_TASK GOAL_
Isolate every line in the data with the string "Tűzfúrás" and copy it.

_RECORD EXTRACTS_
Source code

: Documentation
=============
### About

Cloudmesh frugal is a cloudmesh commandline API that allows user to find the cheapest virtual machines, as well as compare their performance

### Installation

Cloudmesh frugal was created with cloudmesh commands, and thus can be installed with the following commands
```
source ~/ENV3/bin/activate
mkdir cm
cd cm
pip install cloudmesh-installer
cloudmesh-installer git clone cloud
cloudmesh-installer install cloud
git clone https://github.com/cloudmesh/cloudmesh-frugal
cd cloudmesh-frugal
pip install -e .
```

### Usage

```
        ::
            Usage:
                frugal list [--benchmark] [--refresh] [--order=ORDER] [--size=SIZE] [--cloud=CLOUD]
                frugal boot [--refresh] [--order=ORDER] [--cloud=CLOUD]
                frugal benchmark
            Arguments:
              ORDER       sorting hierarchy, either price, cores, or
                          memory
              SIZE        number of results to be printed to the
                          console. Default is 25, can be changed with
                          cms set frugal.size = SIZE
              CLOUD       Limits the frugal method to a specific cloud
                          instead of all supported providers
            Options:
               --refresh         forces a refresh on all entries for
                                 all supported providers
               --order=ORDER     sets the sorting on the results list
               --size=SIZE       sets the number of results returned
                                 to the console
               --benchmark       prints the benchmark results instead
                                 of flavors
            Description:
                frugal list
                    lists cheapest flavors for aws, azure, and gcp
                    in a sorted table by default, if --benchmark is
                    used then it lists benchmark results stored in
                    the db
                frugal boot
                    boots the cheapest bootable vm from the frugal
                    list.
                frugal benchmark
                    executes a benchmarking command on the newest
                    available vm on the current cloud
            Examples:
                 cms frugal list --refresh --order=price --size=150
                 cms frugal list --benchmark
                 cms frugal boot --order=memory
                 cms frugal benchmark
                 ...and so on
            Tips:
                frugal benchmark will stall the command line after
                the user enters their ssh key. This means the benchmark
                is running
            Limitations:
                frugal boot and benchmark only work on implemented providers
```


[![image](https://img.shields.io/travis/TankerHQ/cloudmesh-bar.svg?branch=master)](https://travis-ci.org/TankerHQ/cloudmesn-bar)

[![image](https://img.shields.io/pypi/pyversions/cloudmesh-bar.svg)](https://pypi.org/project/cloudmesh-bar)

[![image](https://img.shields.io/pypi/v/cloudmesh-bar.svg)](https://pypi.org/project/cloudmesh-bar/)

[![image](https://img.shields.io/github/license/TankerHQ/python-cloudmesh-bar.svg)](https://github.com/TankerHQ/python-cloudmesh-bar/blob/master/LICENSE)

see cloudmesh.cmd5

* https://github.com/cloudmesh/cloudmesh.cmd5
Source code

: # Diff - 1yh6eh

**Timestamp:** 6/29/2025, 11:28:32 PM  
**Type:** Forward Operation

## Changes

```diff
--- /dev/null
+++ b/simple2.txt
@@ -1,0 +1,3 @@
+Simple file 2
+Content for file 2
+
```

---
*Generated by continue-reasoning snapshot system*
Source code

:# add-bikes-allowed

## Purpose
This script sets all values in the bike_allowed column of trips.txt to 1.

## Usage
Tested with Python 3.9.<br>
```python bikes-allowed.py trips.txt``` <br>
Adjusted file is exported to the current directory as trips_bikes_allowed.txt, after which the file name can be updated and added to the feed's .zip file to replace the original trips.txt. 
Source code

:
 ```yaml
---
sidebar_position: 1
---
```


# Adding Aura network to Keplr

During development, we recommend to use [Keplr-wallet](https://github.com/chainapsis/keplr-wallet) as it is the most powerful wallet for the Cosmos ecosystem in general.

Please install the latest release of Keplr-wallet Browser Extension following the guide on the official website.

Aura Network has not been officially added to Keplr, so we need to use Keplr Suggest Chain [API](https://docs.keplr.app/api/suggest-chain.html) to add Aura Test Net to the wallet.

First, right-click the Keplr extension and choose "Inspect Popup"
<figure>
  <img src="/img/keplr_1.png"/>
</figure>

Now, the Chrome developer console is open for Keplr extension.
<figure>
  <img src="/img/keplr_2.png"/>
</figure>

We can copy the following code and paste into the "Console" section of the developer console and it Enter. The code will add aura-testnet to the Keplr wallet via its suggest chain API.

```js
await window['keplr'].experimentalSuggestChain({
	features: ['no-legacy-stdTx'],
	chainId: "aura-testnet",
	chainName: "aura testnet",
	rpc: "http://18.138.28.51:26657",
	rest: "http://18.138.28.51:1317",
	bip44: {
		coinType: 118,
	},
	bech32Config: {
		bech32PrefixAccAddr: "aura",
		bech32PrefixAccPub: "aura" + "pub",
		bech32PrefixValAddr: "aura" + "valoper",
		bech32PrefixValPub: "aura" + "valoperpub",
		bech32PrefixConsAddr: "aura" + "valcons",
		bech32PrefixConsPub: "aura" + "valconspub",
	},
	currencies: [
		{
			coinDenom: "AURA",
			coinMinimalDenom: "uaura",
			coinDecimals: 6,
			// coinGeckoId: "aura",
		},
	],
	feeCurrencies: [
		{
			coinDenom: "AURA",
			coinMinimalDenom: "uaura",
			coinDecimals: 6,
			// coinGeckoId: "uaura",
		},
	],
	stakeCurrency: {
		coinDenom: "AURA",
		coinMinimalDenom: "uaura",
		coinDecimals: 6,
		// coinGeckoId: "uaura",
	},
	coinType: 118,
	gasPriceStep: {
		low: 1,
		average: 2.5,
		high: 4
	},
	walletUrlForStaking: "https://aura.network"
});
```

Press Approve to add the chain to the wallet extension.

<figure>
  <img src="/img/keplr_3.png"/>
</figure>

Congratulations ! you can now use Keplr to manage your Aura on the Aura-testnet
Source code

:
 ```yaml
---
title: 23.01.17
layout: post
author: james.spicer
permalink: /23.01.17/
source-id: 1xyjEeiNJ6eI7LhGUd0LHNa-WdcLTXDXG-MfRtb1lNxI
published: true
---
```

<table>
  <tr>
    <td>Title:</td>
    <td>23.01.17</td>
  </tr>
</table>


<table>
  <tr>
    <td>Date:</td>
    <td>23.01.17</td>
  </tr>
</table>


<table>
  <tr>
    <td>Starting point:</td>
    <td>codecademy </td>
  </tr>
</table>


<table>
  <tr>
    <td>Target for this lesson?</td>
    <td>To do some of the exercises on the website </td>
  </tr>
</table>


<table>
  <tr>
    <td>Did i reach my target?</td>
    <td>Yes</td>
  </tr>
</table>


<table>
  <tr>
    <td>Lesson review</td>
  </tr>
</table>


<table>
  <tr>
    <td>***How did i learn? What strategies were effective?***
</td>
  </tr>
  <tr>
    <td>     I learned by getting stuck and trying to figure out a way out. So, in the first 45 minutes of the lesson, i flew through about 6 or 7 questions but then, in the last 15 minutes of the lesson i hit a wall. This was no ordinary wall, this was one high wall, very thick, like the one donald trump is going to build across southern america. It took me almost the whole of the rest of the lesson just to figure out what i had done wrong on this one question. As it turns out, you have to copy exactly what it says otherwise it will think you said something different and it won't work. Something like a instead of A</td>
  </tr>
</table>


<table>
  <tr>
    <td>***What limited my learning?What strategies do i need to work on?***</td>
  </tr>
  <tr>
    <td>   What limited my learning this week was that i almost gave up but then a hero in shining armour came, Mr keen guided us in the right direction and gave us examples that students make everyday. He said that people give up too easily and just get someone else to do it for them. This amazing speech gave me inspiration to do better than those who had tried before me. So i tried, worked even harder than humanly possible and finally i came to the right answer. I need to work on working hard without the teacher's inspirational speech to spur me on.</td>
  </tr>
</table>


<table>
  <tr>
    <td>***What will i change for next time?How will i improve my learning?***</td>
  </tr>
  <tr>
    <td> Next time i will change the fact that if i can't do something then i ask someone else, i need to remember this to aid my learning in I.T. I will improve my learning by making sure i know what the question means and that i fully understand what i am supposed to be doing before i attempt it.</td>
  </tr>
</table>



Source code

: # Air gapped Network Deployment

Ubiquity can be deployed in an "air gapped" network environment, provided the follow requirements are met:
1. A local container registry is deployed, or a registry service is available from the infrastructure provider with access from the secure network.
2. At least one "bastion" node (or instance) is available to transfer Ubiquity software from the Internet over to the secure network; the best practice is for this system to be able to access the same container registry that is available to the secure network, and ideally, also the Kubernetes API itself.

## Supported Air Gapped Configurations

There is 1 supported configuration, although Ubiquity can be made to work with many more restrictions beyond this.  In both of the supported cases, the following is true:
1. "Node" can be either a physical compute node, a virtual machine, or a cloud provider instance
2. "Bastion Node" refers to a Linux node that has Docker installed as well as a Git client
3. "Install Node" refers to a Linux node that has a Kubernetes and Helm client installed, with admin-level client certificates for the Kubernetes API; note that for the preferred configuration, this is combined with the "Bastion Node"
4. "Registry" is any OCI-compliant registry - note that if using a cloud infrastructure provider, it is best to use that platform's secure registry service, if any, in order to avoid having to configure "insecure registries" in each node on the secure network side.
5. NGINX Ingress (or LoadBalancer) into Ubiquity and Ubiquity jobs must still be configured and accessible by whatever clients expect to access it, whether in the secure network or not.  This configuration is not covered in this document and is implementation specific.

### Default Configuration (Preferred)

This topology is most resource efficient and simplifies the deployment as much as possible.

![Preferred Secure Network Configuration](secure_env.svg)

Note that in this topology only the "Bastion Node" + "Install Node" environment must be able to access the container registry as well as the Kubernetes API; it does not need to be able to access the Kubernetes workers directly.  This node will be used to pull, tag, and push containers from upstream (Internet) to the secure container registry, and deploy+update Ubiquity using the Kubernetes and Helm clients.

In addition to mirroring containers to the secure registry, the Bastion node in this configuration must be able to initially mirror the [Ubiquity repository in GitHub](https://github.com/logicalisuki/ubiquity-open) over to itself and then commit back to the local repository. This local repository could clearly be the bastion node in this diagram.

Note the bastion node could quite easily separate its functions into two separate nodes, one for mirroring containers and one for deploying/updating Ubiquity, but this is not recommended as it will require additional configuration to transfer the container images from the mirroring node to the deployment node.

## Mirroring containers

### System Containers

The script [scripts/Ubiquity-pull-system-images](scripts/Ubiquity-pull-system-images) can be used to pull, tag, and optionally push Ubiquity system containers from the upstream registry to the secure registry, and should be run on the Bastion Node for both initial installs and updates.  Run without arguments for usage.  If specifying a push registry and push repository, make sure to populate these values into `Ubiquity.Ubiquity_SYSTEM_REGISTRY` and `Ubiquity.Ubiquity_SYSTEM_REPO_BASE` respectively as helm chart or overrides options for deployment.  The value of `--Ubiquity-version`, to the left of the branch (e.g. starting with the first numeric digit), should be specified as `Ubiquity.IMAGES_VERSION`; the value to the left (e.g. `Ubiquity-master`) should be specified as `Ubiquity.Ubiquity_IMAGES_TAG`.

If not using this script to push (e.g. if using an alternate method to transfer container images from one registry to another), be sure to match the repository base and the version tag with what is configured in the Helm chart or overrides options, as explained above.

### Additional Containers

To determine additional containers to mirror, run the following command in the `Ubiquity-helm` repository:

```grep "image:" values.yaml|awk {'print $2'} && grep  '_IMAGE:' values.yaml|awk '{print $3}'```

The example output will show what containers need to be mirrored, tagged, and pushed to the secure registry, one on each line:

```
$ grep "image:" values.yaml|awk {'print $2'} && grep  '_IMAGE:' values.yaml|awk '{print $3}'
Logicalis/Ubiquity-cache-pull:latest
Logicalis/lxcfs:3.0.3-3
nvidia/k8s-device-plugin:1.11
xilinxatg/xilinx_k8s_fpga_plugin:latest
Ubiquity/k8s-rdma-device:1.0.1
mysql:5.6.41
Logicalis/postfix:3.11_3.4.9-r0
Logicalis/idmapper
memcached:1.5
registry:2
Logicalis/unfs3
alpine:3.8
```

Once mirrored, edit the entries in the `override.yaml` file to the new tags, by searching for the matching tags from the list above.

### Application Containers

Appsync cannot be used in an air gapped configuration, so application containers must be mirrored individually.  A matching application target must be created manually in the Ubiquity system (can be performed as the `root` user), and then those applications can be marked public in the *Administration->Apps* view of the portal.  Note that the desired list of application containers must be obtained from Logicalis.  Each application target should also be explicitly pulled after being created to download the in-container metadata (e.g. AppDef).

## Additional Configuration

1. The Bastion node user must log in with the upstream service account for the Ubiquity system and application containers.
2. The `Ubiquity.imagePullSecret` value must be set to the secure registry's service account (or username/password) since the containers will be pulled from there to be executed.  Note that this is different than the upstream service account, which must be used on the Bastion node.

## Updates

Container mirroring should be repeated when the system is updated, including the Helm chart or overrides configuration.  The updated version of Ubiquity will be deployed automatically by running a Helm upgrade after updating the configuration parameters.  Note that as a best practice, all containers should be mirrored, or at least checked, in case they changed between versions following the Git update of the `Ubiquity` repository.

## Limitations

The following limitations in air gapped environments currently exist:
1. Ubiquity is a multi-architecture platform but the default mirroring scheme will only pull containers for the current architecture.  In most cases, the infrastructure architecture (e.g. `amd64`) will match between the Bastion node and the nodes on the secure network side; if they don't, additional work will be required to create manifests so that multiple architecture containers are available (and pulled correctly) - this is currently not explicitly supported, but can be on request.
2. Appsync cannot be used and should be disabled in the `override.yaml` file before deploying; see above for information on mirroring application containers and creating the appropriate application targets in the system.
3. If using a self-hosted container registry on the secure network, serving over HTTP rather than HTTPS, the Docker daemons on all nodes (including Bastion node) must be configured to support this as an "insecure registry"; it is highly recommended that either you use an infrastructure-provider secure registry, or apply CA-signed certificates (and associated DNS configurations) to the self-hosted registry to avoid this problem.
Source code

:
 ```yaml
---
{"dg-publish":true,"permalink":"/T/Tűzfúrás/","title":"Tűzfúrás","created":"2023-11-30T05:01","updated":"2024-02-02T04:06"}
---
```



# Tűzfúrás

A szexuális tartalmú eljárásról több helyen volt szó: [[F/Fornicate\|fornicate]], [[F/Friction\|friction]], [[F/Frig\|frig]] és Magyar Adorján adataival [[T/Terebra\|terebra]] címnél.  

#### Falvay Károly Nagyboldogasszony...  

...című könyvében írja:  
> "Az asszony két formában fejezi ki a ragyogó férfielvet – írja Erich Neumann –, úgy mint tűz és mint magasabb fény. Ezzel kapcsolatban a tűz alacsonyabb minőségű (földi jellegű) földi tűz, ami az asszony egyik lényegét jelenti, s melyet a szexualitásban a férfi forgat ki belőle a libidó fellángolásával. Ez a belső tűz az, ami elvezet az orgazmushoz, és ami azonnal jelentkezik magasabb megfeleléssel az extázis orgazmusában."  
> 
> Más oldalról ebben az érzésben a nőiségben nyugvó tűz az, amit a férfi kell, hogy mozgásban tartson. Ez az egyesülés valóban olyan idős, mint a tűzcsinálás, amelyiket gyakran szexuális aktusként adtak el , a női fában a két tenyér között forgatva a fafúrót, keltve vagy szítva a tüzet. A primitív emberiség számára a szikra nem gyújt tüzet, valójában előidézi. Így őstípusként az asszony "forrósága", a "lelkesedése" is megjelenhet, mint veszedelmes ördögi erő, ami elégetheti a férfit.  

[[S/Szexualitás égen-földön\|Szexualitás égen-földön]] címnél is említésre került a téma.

_TASK RESPONSE_
{"dg-publish":true,"permalink":"/T/Tűzfúrás/","title":"Tűzfúrás","created":"2023-11-30T05:01","updated":"2024-02-02T04:06"}
# Tűzfúrás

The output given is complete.